When there is non-Data code running in the same clusters. Data StreamExecutor will consider all submitted tasks as active, while they may not actually have resources to run.
#41603 is an attempt to fix the data+train workload by excluding training resources.

While this PR is a more general fix for other workloads, with two main changes:

Besides detecting active tasks, we also detect if the downstream is not making any progress for a specific interval.
Introduce a new reserved_resources option to allow specifying non-Data resources.

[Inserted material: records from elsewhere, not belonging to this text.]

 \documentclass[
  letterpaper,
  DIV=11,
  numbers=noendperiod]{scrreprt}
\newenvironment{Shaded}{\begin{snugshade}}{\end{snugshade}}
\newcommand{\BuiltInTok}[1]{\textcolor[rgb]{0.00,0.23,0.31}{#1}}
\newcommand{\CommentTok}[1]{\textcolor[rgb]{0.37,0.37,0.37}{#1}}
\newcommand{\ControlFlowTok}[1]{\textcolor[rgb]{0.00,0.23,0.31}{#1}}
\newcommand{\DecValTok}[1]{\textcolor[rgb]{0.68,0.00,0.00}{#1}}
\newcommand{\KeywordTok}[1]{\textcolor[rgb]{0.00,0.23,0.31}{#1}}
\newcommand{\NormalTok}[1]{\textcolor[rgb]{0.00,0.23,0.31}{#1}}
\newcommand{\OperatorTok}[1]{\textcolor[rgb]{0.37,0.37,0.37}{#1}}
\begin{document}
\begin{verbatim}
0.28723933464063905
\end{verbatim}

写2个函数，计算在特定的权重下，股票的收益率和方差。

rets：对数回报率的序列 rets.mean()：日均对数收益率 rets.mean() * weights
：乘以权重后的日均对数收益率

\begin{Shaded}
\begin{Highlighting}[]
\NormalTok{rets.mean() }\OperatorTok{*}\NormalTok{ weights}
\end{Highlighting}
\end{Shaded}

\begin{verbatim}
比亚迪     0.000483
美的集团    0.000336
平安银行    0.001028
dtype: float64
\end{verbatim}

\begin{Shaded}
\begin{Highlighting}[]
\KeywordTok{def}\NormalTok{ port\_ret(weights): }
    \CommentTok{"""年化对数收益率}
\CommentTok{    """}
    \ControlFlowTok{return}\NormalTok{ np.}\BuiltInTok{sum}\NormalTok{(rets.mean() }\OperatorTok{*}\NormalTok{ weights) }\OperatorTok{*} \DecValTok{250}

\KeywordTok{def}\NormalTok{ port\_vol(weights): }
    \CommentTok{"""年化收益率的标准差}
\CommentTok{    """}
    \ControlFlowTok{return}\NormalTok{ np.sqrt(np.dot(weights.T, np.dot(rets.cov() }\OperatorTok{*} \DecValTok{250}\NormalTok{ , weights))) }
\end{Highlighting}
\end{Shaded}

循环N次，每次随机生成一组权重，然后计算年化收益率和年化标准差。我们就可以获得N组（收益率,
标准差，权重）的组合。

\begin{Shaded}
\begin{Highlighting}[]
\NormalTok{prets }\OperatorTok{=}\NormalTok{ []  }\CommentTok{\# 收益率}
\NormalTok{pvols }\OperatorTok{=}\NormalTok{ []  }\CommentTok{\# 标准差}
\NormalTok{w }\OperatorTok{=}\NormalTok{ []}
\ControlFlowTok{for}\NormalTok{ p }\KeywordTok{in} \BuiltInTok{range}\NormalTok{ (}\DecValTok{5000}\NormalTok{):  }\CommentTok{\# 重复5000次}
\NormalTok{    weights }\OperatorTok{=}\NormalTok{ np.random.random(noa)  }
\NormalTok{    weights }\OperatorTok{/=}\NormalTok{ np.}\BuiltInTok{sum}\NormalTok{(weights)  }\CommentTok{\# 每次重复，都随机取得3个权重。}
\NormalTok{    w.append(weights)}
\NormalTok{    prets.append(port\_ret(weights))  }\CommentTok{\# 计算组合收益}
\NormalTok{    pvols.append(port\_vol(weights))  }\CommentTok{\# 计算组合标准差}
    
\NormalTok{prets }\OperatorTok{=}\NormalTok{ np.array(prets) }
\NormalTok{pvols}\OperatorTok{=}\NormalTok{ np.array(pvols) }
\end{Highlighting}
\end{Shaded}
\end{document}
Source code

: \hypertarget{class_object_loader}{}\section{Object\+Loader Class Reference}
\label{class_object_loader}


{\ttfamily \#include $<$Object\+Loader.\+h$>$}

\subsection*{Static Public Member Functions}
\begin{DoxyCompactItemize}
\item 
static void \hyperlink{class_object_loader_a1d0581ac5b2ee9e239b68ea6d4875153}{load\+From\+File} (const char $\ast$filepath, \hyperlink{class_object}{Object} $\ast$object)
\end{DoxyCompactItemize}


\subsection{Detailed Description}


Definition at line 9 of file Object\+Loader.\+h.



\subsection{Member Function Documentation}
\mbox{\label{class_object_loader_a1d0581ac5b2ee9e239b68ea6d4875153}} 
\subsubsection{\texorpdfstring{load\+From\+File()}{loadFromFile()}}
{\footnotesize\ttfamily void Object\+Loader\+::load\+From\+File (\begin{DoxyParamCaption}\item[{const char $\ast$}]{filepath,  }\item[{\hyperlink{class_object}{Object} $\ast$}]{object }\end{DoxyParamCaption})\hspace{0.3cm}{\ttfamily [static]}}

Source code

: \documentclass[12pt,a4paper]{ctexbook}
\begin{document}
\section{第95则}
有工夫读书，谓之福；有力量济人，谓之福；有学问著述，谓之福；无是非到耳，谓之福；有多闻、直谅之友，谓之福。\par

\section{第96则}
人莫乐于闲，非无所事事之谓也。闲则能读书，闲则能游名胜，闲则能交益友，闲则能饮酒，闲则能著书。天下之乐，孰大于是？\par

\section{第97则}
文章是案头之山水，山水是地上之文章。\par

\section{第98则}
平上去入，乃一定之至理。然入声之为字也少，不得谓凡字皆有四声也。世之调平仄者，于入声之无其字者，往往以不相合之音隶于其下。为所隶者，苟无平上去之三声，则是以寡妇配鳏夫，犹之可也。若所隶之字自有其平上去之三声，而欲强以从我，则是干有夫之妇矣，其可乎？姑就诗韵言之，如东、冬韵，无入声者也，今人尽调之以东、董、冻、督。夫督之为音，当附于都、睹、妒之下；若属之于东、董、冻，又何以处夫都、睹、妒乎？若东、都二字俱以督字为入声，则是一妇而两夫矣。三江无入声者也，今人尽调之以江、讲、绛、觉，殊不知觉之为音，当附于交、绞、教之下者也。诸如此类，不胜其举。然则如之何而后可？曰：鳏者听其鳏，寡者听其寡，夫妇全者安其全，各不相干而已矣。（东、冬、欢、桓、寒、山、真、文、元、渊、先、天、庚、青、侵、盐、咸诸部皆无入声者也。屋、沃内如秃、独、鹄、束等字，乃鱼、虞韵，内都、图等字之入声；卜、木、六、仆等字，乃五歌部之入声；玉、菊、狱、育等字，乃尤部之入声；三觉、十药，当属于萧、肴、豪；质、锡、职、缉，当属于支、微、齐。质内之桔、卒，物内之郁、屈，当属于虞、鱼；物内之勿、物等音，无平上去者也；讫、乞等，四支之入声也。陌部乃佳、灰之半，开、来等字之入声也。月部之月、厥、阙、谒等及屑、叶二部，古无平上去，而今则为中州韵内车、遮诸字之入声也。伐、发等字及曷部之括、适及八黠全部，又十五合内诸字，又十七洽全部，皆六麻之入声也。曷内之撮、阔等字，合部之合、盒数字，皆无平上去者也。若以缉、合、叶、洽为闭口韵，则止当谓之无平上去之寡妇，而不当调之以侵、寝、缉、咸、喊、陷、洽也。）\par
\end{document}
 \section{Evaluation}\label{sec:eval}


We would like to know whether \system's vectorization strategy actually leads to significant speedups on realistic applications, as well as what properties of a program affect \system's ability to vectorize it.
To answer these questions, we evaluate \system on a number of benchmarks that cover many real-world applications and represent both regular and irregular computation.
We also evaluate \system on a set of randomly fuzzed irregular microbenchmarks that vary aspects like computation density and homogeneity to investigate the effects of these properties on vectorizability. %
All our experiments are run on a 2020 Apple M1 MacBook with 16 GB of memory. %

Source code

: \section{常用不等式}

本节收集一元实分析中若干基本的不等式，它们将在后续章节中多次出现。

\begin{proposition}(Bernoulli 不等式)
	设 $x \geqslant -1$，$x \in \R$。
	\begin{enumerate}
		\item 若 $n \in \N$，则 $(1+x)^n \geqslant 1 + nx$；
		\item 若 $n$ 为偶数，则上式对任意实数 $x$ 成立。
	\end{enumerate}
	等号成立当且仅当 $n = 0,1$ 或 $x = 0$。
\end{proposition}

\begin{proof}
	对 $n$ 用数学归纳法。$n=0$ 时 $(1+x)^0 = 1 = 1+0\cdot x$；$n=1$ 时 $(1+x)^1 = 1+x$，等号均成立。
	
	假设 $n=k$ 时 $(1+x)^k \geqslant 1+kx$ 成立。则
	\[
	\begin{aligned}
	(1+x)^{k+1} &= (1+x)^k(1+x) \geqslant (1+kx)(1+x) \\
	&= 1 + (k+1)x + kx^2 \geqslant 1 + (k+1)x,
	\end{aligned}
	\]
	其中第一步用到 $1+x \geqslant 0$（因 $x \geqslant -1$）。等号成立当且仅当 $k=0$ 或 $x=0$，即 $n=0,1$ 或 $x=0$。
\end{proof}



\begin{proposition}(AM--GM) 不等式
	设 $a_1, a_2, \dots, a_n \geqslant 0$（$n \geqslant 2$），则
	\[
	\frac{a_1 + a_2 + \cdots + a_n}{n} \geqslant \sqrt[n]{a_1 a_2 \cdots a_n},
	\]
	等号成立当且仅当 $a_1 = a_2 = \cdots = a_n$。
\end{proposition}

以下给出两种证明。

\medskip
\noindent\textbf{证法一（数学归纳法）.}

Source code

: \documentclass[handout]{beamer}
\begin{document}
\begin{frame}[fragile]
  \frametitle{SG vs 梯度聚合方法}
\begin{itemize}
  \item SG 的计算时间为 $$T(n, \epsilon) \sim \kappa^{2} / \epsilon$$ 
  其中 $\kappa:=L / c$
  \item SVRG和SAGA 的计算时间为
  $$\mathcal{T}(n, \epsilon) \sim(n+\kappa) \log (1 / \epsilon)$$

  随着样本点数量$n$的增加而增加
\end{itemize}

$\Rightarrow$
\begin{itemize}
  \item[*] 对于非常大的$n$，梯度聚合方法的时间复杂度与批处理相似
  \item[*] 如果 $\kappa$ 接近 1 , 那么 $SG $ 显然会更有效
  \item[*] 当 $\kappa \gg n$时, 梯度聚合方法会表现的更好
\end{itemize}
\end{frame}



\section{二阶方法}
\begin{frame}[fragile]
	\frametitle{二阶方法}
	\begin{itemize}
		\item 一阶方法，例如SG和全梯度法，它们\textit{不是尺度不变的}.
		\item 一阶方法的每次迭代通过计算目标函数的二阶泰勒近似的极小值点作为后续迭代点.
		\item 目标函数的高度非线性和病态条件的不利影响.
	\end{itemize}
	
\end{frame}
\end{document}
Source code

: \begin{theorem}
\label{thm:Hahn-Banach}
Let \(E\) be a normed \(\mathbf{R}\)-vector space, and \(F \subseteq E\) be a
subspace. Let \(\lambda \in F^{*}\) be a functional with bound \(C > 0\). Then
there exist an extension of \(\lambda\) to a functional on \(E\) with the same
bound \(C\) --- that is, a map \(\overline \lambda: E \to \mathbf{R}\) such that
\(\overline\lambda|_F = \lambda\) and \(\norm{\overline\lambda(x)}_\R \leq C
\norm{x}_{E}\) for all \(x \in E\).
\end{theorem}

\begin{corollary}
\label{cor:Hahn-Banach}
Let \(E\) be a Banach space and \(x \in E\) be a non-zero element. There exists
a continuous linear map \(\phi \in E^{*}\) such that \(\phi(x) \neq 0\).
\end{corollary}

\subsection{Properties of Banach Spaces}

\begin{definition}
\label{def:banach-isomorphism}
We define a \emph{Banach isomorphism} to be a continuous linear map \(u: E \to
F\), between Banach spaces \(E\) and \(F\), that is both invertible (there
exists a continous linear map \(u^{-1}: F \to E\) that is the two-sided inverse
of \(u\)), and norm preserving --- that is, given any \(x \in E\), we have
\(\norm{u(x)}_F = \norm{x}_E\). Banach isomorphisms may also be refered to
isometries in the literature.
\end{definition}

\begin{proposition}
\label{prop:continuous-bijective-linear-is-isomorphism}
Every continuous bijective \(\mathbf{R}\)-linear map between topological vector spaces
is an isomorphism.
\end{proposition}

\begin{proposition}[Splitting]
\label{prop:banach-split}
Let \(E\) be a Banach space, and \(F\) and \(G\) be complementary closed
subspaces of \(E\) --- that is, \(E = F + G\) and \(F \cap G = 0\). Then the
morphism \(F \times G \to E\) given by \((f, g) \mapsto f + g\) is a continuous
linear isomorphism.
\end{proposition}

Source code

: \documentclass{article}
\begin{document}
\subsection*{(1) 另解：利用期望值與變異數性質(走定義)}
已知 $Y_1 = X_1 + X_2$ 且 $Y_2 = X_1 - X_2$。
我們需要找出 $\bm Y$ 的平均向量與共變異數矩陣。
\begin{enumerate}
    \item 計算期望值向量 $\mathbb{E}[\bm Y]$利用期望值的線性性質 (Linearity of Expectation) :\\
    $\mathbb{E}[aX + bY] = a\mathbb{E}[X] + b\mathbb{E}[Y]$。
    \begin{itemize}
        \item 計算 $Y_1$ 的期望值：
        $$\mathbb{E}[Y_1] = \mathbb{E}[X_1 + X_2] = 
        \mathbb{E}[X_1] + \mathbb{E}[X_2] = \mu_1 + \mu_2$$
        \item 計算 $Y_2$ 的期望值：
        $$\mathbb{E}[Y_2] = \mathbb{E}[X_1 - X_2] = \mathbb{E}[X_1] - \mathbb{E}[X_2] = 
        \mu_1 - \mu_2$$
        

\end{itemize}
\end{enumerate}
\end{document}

This PR along can also fix #41496

Related issue number

Closes #41496

Checks

I've signed off every commit(by using the -s flag, i.e., git commit -s) in this PR.
I've run scripts/format.sh to lint the changes in this PR.
I've included any doc changes needed for https://docs.ray.io/en/master/.
- I've added any new APIs to the API Reference. For example, if I added a
  method in Tune, I've added it in doc/source/tune/api/ under the
  corresponding .rst file.
I've made sure the tests are passing. Note that there might be a few flaky tests, see the recent failures at https://flakey-tests.ray.io/
Testing Strategy
- Unit tests
- Release tests
- This PR is not tested :(

Signed-off-by: Hao Chen <chenh1024@gmail.com>

stephanie-wang

Let's add unit tests for the backpressure policy itself (no Dataset execution)?

python/ray/data/tests/test_backpressure_policies.py

python/ray/data/_internal/execution/backpressure_policy/streaming_output_backpressure_policy.py

Signed-off-by: Hao Chen <chenh1024@gmail.com>

stephanie-wang

Can you also address the comment about adding a unit test for the policy?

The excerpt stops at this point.